• Your instructions:
Repeat exactly the lines from the start of the records below through the line that contains "## What is Advent of Code?", including both.

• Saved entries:

%%

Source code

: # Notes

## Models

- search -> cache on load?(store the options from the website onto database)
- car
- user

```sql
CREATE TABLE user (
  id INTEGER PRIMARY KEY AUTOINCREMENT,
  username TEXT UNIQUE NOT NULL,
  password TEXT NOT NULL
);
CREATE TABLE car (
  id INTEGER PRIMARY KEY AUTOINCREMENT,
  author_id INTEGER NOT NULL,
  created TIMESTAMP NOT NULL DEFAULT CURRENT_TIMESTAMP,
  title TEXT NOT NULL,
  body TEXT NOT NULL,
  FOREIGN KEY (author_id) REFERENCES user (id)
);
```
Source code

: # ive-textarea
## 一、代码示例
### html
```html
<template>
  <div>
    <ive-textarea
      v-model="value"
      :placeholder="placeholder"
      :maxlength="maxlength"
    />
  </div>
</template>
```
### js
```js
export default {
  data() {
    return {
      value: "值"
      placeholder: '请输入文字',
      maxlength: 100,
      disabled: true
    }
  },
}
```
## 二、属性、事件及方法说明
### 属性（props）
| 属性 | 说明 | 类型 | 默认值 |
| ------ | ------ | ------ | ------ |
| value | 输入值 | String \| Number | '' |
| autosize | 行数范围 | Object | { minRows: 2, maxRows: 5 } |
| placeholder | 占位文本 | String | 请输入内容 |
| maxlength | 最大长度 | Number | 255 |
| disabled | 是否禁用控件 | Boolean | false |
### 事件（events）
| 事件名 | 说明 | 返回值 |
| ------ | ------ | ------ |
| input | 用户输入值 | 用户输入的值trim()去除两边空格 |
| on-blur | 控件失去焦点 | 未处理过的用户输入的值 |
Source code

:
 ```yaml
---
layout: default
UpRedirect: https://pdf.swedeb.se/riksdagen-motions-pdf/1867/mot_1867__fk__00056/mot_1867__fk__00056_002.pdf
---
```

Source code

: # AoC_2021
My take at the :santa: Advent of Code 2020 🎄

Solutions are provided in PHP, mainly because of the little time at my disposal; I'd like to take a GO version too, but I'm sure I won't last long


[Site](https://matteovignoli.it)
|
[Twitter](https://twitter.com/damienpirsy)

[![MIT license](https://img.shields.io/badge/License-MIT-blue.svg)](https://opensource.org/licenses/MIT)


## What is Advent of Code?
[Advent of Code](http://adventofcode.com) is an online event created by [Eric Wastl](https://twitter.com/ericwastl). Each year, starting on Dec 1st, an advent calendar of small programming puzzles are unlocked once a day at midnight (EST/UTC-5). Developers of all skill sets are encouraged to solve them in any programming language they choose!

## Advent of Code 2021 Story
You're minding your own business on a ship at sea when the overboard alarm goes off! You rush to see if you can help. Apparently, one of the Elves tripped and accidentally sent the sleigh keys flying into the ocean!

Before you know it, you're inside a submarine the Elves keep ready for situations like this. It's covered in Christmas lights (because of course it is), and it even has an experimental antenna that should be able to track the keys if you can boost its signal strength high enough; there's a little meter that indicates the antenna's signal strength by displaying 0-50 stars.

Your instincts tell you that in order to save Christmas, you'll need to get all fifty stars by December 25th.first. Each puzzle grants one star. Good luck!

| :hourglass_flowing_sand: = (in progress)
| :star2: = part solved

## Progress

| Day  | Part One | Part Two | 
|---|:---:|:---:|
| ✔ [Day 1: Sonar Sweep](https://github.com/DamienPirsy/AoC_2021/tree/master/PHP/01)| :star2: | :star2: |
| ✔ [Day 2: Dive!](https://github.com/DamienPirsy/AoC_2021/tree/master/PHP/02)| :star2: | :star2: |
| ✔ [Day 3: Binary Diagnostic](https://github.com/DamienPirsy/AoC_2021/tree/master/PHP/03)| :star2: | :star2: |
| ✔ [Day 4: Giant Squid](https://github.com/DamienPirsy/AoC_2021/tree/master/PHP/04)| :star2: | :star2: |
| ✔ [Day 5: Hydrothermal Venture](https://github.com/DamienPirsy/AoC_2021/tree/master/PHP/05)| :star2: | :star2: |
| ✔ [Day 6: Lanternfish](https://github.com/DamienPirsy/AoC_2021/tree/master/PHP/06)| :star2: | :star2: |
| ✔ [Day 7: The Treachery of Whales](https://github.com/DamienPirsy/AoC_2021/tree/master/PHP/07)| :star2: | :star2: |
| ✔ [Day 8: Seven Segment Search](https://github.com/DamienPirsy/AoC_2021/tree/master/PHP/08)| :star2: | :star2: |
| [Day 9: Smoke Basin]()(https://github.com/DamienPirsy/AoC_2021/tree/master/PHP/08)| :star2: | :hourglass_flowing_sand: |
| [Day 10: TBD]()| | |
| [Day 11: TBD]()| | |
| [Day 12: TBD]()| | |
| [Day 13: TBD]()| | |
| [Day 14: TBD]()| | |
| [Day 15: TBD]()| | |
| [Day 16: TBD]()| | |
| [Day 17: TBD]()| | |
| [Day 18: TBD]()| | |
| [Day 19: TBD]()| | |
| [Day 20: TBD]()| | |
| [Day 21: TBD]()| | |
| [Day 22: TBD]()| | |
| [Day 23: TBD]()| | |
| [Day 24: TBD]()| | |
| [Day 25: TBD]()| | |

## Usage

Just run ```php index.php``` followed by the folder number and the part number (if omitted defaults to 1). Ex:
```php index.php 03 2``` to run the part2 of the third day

%%

• Response to this exercise:
Source code

: # Notes

## Models

- search -> cache on load?(store the options from the website onto database)
- car
- user

```sql
CREATE TABLE user (
  id INTEGER PRIMARY KEY AUTOINCREMENT,
  username TEXT UNIQUE NOT NULL,
  password TEXT NOT NULL
);
CREATE TABLE car (
  id INTEGER PRIMARY KEY AUTOINCREMENT,
  author_id INTEGER NOT NULL,
  created TIMESTAMP NOT NULL DEFAULT CURRENT_TIMESTAMP,
  title TEXT NOT NULL,
  body TEXT NOT NULL,
  FOREIGN KEY (author_id) REFERENCES user (id)
);
```
Source code

: # ive-textarea
## 一、代码示例
### html
```html
<template>
  <div>
    <ive-textarea
      v-model="value"
      :placeholder="placeholder"
      :maxlength="maxlength"
    />
  </div>
</template>
```
### js
```js
export default {
  data() {
    return {
      value: "值"
      placeholder: '请输入文字',
      maxlength: 100,
      disabled: true
    }
  },
}
```
## 二、属性、事件及方法说明
### 属性（props）
| 属性 | 说明 | 类型 | 默认值 |
| ------ | ------ | ------ | ------ |
| value | 输入值 | String \| Number | '' |
| autosize | 行数范围 | Object | { minRows: 2, maxRows: 5 } |
| placeholder | 占位文本 | String | 请输入内容 |
| maxlength | 最大长度 | Number | 255 |
| disabled | 是否禁用控件 | Boolean | false |
### 事件（events）
| 事件名 | 说明 | 返回值 |
| ------ | ------ | ------ |
| input | 用户输入值 | 用户输入的值trim()去除两边空格 |
| on-blur | 控件失去焦点 | 未处理过的用户输入的值 |
Source code

:
 ```yaml
---
layout: default
UpRedirect: https://pdf.swedeb.se/riksdagen-motions-pdf/1867/mot_1867__fk__00056/mot_1867__fk__00056_002.pdf
---
```

Source code

: # AoC_2021
My take at the :santa: Advent of Code 2020 🎄

Solutions are provided in PHP, mainly because of the little time at my disposal; I'd like to take a GO version too, but I'm sure I won't last long


[Site](https://matteovignoli.it)
|
[Twitter](https://twitter.com/damienpirsy)

[![MIT license](https://img.shields.io/badge/License-MIT-blue.svg)](https://opensource.org/licenses/MIT)


## What is Advent of Code?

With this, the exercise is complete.